AFTER A 3-OVER 73, TIGER WOODS TRAILS LEADER JUSTIN THOMAS BY EIGHT SHOTS AT THE 2020 U.S. OPEN AT WINGED FOOT

On a day when a soft Winged Foot surrendered its lowest scores ever in a U.S. Open, Tiger Woods let his round slip away late, culminating with a ghastly double bogey at 18. As we go to press, Woods’s 3-over 73 has him in a tie for 70th, eight strokes behind leader Justin Thomas.

Woods’s mercurial round included five birdies, but also six bogeys and the closing double on 18.
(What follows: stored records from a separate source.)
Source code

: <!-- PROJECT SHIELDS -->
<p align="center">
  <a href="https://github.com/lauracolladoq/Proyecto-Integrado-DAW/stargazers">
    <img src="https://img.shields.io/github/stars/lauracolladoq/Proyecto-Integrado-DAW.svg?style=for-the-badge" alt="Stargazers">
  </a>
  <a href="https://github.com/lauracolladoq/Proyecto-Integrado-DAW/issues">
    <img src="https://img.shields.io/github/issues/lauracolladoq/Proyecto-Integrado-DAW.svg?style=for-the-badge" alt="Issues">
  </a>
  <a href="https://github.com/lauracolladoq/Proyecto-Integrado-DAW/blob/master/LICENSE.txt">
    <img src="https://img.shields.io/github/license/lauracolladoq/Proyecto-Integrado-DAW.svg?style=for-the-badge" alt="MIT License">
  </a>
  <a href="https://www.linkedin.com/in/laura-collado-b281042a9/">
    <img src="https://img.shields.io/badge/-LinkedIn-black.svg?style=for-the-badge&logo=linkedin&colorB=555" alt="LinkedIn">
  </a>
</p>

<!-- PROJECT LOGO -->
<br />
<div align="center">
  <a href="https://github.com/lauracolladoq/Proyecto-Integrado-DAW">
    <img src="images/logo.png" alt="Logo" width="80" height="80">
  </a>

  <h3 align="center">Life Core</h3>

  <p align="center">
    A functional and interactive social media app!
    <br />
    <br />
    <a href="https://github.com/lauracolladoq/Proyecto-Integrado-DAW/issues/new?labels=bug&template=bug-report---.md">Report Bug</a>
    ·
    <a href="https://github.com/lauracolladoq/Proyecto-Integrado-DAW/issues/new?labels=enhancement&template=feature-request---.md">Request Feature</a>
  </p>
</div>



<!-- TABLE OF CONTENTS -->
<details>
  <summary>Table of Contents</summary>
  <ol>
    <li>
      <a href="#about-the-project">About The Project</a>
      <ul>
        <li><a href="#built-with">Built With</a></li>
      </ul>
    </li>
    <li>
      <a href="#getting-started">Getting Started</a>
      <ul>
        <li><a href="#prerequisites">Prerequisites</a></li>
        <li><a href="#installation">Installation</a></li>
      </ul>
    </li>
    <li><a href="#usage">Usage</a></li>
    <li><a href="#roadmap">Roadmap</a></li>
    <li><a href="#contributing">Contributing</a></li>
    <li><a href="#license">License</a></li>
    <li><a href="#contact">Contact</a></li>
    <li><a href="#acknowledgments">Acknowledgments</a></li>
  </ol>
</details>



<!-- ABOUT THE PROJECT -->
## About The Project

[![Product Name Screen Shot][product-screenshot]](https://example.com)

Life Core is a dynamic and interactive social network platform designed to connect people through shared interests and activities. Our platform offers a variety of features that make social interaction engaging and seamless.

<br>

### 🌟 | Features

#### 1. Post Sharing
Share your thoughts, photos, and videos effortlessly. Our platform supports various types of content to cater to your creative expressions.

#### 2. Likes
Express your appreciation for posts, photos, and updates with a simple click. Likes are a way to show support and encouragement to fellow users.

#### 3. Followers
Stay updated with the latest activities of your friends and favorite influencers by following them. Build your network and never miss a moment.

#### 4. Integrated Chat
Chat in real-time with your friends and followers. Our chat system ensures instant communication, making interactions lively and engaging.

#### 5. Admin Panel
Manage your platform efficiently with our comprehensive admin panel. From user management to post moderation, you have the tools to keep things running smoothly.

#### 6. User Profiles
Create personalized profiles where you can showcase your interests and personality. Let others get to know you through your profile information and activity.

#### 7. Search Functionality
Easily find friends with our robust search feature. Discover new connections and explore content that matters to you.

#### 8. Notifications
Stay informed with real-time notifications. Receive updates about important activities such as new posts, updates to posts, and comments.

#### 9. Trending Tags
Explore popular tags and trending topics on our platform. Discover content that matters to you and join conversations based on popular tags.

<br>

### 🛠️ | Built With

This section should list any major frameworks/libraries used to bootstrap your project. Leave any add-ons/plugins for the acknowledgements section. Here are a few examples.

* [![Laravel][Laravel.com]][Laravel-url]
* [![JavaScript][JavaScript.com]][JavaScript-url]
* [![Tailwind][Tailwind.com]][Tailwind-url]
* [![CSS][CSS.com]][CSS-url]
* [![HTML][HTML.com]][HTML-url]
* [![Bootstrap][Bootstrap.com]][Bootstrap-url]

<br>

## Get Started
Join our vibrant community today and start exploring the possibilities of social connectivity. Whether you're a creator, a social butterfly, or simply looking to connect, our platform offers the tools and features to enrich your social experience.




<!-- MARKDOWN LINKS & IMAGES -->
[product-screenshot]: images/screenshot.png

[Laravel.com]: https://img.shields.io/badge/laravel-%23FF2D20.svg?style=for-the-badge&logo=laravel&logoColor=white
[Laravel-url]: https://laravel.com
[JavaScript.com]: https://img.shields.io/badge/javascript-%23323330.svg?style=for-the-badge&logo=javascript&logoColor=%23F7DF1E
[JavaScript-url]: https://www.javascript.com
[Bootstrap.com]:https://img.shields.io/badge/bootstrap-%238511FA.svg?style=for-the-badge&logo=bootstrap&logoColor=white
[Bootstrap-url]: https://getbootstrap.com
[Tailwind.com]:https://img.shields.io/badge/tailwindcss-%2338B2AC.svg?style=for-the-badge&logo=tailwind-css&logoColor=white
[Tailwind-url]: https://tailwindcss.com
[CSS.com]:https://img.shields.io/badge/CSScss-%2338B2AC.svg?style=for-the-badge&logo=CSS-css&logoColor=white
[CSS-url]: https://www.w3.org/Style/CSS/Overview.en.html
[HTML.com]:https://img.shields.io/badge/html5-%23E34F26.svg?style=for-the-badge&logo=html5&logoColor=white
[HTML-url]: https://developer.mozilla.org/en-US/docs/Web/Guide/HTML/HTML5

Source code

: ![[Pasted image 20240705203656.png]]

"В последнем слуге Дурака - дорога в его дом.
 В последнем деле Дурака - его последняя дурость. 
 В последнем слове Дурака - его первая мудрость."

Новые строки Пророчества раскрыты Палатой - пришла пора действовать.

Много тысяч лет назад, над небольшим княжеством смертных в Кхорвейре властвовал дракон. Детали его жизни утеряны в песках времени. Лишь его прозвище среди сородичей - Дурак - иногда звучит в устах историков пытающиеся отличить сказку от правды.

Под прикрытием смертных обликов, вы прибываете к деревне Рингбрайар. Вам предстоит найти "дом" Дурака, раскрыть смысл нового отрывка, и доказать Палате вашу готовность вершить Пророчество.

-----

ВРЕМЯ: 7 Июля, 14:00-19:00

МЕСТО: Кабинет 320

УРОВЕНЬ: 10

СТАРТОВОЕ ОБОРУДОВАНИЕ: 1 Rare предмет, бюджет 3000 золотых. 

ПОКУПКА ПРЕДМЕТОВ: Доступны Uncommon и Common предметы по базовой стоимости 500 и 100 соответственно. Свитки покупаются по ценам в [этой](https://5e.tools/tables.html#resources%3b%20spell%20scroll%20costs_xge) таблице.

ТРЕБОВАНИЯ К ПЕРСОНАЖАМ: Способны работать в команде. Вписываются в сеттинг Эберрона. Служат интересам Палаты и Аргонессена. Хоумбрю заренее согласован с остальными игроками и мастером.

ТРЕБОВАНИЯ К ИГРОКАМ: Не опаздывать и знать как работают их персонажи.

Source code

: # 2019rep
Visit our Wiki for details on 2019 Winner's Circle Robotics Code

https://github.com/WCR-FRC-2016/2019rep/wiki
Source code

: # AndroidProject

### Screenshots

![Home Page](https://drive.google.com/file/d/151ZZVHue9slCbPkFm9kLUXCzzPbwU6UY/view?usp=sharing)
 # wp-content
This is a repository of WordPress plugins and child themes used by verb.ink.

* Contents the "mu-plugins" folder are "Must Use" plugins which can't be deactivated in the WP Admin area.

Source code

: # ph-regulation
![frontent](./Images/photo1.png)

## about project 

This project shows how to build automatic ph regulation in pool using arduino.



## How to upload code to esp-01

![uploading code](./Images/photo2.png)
That six had to feel like “frosting on a stupid cookie,” as the millenials say. Woods looked like he would bounc back constantly from adversity all day. He suffered early bogeys at four and five, but ran off three birdies from the ninth through 11th, making long putts that evoked romantic visions of eight 2008 at Torrey or last year at Augusta. Woods had jumped from a tie for 93rd to a tie for sixth. “Quick! Somebody cue up Tom Rinaldi or Jimmy Roberts!” everyone thought. He’s gonna win!
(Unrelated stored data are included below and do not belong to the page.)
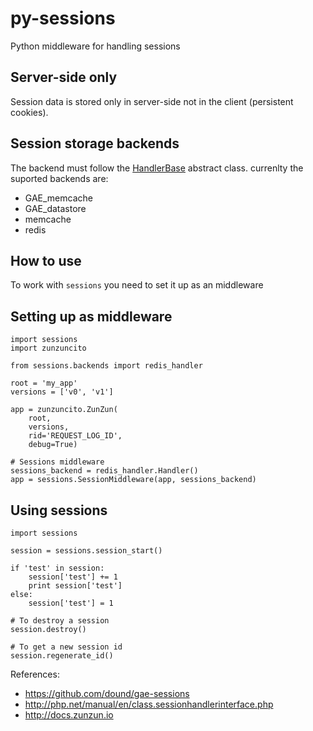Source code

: py-sessions
===========

Python middleware for handling sessions

Server-side only
----------------

Session data is stored only in server-side not in the client (persistent cookies).


Session storage backends
------------------------

The backend must follow the [HandlerBase](https://github.com/nbari/py-sessions/blob/master/sessions/backends/__init__.py) abstract class.
currenlty the suported backends are:

* GAE_memcache
* GAE_datastore
* memcache
* redis



How to use
----------

To work with ``sessions`` you need to set it up as an middleware

Setting up as middleware
------------------------

    import sessions
    import zunzuncito

    from sessions.backends import redis_handler

    root = 'my_app'
    versions = ['v0', 'v1']

    app = zunzuncito.ZunZun(
        root,
        versions,
        rid='REQUEST_LOG_ID',
        debug=True)

    # Sessions middleware
    sessions_backend = redis_handler.Handler()
    app = sessions.SessionMiddleware(app, sessions_backend)

Using sessions
--------------

    import sessions

    session = sessions.session_start()

    if 'test' in session:
        session['test'] += 1
        print session['test']
    else:
        session['test'] = 1

    # To destroy a session
    session.destroy()

    # To get a new session id
    session.regenerate_id()



References:
* https://github.com/dound/gae-sessions
* http://php.net/manual/en/class.sessionhandlerinterface.php
* http://docs.zunzun.io
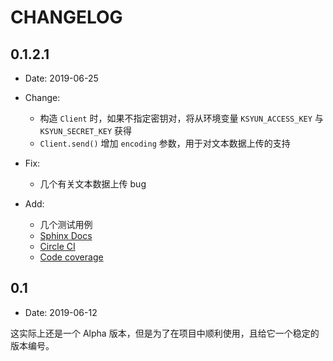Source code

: # CHANGELOG

## 0.1.2.1

- Date: 2019-06-25

- Change:
  - 构造 `Client` 时，如果不指定密钥对，将从环境变量 `KSYUN_ACCESS_KEY` 与 `KSYUN_SECRET_KEY` 获得
  - `Client.send()` 增加 `encoding` 参数，用于对文本数据上传的支持
- Fix:
  - 几个有关文本数据上传 bug
- Add:
  - 几个测试用例
  - [Sphinx Docs](https://ks33requests.readthedocs.io)
  - [Circle CI](https://circleci.com/gh/tanbro/ks33requests)
  - [Code coverage](https://codecov.io/gh/tanbro/ks33requests)

## 0.1

- Date: 2019-06-12

这实际上还是一个 Alpha 版本，但是为了在项目中顺利使用，且给它一个稳定的版本编号。
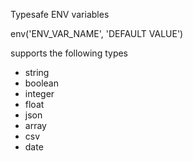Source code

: Typesafe ENV variables 


env('ENV_VAR_NAME', 'DEFAULT VALUE')

supports the following types
- string
- boolean
- integer
- float
- json
- array
- csv
- date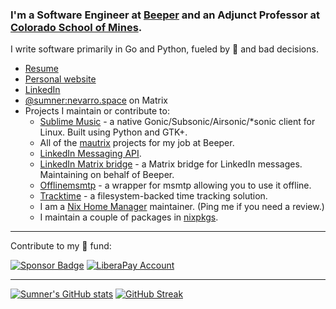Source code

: ### I'm a Software Engineer at [Beeper](https://beeper.com) and an Adjunct Professor at [Colorado School of Mines](https://mines.edu).

I write software primarily in Go and Python, fueled by 🍣 and bad decisions.

* [Resume](https://sumnerevans.com/portfolio/resume.pdf)
* [Personal website](https://sumnerevans.com)
* [LinkedIn](https://www.linkedin.com/in/sumnerevans)
* [@sumner:nevarro.space](https://matrix.to/#/@sumner:nevarro.space) on Matrix
* Projects I maintain or contribute to:
  * [Sublime Music](https://github.com/sublime-music/sublime-music) - a native Gonic/Subsonic/Airsonic/\*sonic client for Linux. Built using Python and GTK+.
  * All of the [mautrix](https://github.com/mautrix) projects for my job at Beeper.
  * [LinkedIn Messaging API](https://github.com/sumnerevans/linkedin-messaging-api).
  * [LinkedIn Matrix bridge](https://github.com/beeper/linkedin) - a Matrix bridge for LinkedIn messages. Maintaining on behalf of Beeper.
  * [Offlinemsmtp](https://github.com/sumnerevans/offlinemsmtp) - a wrapper for msmtp allowing you to use it offline.
  * [Tracktime](https://github.com/sumnerevans/tracktime) - a filesystem-backed time tracking solution.
  * I am a [Nix Home Manager](https://github.com/nix-community/home-manager) maintainer. (Ping me if you need a review.)
  * I maintain a couple of packages in [nixpkgs](https://github.com/NixOS/nixpkgs).

---

Contribute to my 🍣 fund:

[![Sponsor Badge](https://img.shields.io/github/sponsors/sumnerevans?logo=github)](https://github.com/sponsors/sumnerevans)
[![LiberaPay Account](http://img.shields.io/liberapay/receives/sumner.svg?logo=liberapay)](https://liberapay.com/sumner/donate)

---

[![Sumner's GitHub stats](https://github-readme-stats.vercel.app/api?username=sumnerevans&theme=dark&count_private=true&show_icons=true)](https://github.com/anuraghazra/github-readme-stats)
[![GitHub Streak](https://streak-stats.demolab.com/?user=sumnerevans&theme=dark)](https://git.io/streak-stats)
But then the putter cooled off. A lipped-out short putt at 12 left his with a disappointing par. Two more bogeys followed at 13 and 14. Undaunted, Woods bounced back yet again. He clawed his way back to even par with a 60 foot birdie putt on the murderous 498-yard 16th, an astounding birdie on that monstrous, uphill par4.

But Woods bogeyed 17 with a wayward drive behind a tree and a missed short putt. Steam coming from his ears and his face redder than normal, Woods muttered some comments to himself before teeing off on 18, but the pep talk didn’t work. His tee shot drew too much and landed in thick rough. He made good contact and nearly made it to the false front.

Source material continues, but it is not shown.